On Fox News Sunday this morning, anchor Brit Hume dispensed some advice to embattled golfer Tiger Woods that’s sure to touch off a firestorm of controversy, suggesting that Woods would be better off forsaking Buddhism for the more “redemptive” and “forgiving” Christianity. Was Hume out of line, or was he just being a good friend to Tiger?

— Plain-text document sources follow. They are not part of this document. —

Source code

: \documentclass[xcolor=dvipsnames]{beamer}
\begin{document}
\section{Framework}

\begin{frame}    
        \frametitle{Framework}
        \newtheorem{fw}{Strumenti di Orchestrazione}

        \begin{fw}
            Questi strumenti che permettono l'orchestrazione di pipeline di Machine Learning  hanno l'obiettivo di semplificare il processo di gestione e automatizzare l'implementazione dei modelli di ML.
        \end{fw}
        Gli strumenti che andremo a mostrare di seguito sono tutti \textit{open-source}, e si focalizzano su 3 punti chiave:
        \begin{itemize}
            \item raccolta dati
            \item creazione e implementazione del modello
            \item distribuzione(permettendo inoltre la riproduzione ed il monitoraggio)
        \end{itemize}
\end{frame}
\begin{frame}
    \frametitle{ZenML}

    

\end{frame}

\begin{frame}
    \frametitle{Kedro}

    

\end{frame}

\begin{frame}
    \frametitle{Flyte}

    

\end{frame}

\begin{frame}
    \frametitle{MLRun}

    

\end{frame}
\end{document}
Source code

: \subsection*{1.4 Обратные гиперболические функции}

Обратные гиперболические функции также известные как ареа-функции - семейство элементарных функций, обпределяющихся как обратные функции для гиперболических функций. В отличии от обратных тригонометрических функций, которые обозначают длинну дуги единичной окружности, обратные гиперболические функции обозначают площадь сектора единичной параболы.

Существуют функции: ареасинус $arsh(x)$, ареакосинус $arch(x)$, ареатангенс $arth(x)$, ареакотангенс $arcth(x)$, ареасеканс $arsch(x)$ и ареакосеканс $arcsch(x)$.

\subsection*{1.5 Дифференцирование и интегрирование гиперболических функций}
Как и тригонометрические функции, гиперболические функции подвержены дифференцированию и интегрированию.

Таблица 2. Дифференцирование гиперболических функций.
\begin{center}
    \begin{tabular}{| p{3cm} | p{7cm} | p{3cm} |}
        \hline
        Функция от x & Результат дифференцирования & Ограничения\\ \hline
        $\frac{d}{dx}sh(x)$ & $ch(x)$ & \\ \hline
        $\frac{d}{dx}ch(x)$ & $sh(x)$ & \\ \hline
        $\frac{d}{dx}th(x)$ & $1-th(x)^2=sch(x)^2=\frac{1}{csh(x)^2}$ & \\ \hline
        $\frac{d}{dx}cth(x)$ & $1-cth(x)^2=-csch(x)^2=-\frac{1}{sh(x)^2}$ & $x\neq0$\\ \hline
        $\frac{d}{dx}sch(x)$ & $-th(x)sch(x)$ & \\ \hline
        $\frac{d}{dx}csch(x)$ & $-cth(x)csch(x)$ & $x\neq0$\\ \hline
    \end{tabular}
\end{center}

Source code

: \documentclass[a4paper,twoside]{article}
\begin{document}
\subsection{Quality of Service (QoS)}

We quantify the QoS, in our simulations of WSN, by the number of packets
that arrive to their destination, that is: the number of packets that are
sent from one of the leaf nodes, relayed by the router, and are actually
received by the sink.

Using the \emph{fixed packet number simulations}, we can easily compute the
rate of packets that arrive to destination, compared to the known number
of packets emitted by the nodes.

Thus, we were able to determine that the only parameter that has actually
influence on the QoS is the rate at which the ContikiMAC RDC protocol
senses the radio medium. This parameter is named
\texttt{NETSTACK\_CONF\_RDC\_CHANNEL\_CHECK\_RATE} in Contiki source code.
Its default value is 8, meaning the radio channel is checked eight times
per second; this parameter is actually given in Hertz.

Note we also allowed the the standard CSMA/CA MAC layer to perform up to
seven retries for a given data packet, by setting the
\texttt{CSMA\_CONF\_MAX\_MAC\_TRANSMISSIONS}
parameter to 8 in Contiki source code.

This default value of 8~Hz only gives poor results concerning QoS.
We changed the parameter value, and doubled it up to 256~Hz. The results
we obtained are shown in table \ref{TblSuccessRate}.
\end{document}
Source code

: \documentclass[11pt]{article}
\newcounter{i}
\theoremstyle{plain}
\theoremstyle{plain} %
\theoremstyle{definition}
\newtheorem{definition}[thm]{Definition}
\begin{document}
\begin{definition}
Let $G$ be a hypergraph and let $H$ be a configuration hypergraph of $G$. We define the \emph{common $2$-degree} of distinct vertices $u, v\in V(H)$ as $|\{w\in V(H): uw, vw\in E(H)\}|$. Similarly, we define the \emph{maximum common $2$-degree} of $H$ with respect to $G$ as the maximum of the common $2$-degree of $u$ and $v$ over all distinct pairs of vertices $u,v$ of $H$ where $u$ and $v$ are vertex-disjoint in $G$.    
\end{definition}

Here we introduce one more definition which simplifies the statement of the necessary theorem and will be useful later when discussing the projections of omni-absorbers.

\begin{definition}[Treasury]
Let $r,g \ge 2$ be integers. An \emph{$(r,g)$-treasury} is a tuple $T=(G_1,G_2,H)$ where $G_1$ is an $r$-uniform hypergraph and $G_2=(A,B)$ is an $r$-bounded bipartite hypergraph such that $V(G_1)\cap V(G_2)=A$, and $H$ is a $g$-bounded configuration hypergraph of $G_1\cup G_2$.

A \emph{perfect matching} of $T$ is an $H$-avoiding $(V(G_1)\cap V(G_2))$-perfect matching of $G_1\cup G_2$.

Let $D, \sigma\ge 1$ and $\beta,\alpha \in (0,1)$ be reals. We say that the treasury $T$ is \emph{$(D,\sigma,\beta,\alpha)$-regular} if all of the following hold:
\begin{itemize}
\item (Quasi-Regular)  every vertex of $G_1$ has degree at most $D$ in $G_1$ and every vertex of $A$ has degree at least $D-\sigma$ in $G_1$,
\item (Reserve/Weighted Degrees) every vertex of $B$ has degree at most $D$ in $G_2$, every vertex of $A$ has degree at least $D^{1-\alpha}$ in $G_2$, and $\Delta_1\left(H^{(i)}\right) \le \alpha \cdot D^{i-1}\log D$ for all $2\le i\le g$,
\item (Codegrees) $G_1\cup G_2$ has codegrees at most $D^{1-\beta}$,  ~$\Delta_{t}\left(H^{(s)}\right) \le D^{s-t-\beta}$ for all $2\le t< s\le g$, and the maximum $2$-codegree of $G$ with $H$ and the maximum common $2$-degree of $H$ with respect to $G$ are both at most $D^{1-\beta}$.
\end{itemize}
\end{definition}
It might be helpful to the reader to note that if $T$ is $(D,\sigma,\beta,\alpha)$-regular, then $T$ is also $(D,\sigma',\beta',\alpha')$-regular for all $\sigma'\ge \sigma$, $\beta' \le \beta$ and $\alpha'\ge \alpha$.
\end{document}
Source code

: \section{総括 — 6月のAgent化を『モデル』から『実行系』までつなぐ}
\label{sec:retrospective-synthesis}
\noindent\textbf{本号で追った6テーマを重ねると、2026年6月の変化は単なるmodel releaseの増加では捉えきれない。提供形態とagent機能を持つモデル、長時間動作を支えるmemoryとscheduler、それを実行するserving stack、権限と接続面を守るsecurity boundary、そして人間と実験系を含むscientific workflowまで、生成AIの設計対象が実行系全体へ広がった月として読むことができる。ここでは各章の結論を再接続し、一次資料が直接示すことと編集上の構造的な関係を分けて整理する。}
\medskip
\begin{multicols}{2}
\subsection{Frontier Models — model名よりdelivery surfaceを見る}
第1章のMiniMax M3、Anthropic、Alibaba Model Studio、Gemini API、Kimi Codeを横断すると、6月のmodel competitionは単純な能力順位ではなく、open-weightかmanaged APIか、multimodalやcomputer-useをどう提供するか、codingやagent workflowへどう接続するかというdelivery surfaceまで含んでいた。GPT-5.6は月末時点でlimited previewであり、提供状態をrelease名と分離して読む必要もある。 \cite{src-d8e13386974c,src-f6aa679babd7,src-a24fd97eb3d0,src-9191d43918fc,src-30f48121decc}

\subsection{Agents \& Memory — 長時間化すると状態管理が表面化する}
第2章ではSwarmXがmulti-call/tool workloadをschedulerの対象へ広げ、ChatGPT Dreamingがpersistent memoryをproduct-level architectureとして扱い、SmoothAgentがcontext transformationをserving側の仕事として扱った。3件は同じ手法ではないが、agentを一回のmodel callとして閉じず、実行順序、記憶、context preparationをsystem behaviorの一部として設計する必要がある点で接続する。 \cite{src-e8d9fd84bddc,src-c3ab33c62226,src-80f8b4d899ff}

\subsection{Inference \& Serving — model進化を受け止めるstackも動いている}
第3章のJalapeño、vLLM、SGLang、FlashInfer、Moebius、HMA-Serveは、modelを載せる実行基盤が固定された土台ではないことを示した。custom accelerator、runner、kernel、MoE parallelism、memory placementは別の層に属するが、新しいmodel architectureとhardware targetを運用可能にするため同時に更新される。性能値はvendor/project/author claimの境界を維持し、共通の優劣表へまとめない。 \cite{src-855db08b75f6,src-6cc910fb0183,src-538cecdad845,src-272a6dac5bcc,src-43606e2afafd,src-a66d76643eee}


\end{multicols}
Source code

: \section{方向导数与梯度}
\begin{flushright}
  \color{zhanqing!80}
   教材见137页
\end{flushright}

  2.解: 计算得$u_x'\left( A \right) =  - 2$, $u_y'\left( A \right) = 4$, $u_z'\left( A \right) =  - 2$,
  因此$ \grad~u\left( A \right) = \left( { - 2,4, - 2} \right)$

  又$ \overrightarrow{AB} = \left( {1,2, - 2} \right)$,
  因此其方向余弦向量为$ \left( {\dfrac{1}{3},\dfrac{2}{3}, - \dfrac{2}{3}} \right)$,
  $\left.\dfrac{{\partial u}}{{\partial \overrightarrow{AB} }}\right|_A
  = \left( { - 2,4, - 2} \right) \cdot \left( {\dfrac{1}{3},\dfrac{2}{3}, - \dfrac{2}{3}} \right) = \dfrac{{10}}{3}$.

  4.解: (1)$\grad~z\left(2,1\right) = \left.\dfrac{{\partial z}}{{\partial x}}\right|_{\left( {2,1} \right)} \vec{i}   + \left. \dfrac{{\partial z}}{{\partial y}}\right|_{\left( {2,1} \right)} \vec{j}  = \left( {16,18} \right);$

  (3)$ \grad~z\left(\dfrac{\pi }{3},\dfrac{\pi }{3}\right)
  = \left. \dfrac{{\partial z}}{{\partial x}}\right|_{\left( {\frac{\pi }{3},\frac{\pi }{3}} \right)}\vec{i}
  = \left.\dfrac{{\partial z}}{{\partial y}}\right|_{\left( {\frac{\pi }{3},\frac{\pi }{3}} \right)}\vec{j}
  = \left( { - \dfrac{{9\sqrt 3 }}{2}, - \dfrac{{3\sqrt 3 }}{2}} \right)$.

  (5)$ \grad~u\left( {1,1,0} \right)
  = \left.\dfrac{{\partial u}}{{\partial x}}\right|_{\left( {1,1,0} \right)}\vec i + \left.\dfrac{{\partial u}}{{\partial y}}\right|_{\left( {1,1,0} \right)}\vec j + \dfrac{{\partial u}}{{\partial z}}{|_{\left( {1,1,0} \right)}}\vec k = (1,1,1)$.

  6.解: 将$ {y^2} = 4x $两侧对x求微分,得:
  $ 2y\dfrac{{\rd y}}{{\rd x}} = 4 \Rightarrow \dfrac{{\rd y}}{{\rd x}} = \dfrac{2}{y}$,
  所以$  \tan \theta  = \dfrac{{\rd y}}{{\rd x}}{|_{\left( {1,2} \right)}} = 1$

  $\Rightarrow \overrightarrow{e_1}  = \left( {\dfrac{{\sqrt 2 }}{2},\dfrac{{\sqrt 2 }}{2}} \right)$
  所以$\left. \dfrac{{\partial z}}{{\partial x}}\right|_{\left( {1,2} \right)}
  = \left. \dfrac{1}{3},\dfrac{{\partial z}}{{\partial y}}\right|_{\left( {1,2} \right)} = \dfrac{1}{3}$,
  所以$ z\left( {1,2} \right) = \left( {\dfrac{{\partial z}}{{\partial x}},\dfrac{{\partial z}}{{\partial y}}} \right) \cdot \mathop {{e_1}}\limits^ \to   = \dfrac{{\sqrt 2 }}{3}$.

Jayne from Firefly agrees with him!
Here’s the clip, which is already the hottest thing on Twitter:
Transcript: (emphasis mine)
Tiger Woods will recover as a golfer. Whether he can recover as a person, I think is a very open question, and it’s a tragic situation with him. He’s lost his family, it’s not clear to me whether he’ll be able to have a relationship with his children, but the Tiger Woods that emerges once the news value dies out of this scandal, the extgent to which he can recover, it seems to me, depends on his faith. He’s said to be a Buddhist, I don’t think that faith offers the kind of forgiveness and redemption that is offered by the Christian faith, so my message to Tiger would be “Tiger, turn to the Christian faith, and you can make a total recovery and be a great example to the world.
Good for Hume, I say. I’ve been wanting to tell Tiger to try agnosticism, but I just wasn’t sure.
I was going to suggest nihilism, but I didn’t really believe it.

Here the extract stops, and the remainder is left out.